Collected data
= = =
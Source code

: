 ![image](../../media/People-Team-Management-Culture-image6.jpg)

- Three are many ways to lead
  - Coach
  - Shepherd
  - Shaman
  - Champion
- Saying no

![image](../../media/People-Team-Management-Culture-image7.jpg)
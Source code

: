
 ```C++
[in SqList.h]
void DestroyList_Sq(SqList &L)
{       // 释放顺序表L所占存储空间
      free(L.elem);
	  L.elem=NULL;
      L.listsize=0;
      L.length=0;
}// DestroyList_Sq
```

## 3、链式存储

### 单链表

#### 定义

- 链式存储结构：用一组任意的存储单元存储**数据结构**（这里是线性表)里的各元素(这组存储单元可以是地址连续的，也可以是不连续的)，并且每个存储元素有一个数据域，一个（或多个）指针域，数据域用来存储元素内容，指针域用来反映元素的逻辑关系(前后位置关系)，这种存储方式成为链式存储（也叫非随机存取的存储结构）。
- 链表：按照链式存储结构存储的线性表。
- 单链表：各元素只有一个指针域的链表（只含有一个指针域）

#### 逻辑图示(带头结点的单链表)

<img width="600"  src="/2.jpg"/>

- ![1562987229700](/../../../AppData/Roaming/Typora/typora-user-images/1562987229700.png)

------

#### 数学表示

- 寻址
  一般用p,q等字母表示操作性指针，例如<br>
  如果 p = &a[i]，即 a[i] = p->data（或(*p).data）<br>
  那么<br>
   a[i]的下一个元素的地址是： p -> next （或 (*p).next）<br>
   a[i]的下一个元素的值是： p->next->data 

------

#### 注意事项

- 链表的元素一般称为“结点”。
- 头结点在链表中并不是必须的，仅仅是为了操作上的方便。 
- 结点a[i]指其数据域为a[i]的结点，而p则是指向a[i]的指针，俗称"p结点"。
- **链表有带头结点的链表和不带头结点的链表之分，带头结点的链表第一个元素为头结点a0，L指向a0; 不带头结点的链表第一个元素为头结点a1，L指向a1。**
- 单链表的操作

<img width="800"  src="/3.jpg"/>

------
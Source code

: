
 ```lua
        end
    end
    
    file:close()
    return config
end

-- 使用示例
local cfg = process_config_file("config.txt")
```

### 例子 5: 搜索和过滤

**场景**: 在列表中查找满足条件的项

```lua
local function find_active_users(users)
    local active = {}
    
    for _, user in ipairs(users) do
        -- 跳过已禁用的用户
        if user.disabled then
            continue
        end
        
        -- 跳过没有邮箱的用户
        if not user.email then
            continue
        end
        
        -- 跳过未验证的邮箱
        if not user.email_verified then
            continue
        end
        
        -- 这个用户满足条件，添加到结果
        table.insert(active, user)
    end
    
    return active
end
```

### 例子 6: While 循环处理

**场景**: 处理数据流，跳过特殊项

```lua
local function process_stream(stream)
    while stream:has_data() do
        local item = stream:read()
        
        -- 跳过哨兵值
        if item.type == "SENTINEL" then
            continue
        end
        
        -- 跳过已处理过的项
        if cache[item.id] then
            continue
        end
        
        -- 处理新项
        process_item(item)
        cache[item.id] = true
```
= = =
* **INSTRUCTIONS TO FOLLOW**:
Copy each line of the entries in which the string "SqList" is found.

* **RESPONSE BOX**:
[in SqList.h]
void DestroyList_Sq(SqList &L)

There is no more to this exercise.